Dr Mike Owhoko is a Lagos-based journalist and author. He can be reached at www.mikeowhoko.com
Feature/OPED
Preparing Bank Security Operations for Scale, Change, and Long-Term Resilience
By Quintin Roberts
When banks and financial institutions upgrade their physical security systems, they are making decisions that will affect operations for years. Branch formats are changing, cyber risks are increasing, and security teams are being asked to support more sites, more data, and more business functions. The challenge is keeping pace with change in a way that holds up over time.
A modern physical security strategy needs to go beyond protection. It needs to give teams a clearer view across branches, support consistent governance, and provide the flexibility to adapt as technology and operational needs change. The following considerations focus on foundational choices that help banks build security operations that are resilient and can grow with the business.
Choose open architecture to preserve long-term flexibility
Banks and financial institutions often manage a mix of legacy systems, newer technologies, and location-specific requirements. A proprietary system can limit scalability, options for devices, and which systems can connect across the organisation. Over time, this can increase costs and make it harder to modernise without replacing infrastructure that still has value.
Open architecture gives decision-makers more choice and preserves flexibility. It allows financial institutions to select the cameras, access control devices, sensors, analytics, and other technologies that best fit each location and adapt them as their needs change.

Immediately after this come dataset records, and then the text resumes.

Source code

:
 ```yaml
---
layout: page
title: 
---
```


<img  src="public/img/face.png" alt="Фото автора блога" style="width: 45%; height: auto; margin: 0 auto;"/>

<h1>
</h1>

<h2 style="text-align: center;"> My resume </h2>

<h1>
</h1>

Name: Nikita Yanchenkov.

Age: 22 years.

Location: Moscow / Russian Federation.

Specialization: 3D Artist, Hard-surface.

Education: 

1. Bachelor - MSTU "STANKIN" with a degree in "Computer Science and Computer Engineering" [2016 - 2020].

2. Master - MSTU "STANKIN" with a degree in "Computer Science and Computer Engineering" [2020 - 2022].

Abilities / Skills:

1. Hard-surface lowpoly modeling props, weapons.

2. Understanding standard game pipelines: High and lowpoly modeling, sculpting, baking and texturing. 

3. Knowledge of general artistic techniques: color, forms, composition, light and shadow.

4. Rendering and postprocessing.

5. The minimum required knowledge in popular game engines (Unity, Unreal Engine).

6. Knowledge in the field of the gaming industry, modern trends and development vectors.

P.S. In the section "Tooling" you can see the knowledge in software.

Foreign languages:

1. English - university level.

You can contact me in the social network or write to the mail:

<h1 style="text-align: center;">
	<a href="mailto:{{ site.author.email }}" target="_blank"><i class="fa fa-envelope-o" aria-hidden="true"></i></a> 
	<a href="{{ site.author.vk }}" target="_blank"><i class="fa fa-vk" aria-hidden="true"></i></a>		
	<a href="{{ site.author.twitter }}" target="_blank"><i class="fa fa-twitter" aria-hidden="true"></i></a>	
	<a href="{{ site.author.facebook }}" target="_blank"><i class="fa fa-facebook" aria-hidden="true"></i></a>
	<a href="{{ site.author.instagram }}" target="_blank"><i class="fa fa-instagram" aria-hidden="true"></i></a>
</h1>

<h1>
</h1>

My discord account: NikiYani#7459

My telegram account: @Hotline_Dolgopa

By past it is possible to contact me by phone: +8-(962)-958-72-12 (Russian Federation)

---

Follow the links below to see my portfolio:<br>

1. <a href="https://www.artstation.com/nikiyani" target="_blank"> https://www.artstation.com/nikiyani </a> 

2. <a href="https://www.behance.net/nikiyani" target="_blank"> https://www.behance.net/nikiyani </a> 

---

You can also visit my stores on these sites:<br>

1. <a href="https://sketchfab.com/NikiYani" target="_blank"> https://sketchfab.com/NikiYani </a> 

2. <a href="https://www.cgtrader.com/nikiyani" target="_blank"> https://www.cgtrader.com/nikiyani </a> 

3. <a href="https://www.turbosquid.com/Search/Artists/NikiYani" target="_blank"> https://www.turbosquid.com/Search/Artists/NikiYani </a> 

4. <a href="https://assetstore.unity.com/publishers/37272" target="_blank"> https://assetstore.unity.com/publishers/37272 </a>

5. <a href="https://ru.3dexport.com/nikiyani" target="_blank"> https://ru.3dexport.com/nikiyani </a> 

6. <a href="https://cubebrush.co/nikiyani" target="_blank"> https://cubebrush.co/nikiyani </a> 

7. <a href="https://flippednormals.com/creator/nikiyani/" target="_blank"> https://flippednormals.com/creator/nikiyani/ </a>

This allows teams to modernise in phases. For example, an institution may standardise video management across many sites while keeping existing cameras in place, then replace hardware over time.
Decide how to deploy your security system
Some banks want to keep core systems on-premises at major sites. Others prefer cloud-managed services for smaller branches, remote locations, or new sites that need faster deployment and less local infrastructure. Many need a mix of both. Deployment flexibility gives them the freedom to choose where systems run, how data is stored, and how services are managed.
This is especially important for institutions with different regulatory requirements, bandwidth limitations, and internal IT policies. A flexible deployment model helps banks modernise at their own pace while maintaining control over performance, cybersecurity, compliance, and cost.
Unify operations to improve visibility across branches
Managing video surveillance, access control, intrusion, and other systems separately slows down response time and makes investigations harder. Operators may need to sign into different applications, search through data in different ways, and manually piece together what happened. Across hundreds of branches, these inefficiencies can add up quickly.
A unified security platform gives teams one operating picture across systems and sites. A local team can respond faster to an incident at a single location, while a central security operations centre can monitor trends, support remote sites, and apply consistent procedures across the network.
A unified system that creates a shared context makes incorporating analytics or AI-driven capabilities more effective, further accelerating searches, identifying patterns, and reducing overall investigation time.
Put cybersecurity and governance at the forefront
Physical security systems are connected to the broader IT environment. Devices all need to be managed as part of the bank’s cyber risk profile. If systems are outdated or inconsistently configured across branches, they can create unnecessary exposure and make long-term management harder. When cybersecurity and governance are a foundational part of the system, encryption, authentication, user permissions, system updates, audit trails, retention policies, and privacy controls are applied consistently across locations.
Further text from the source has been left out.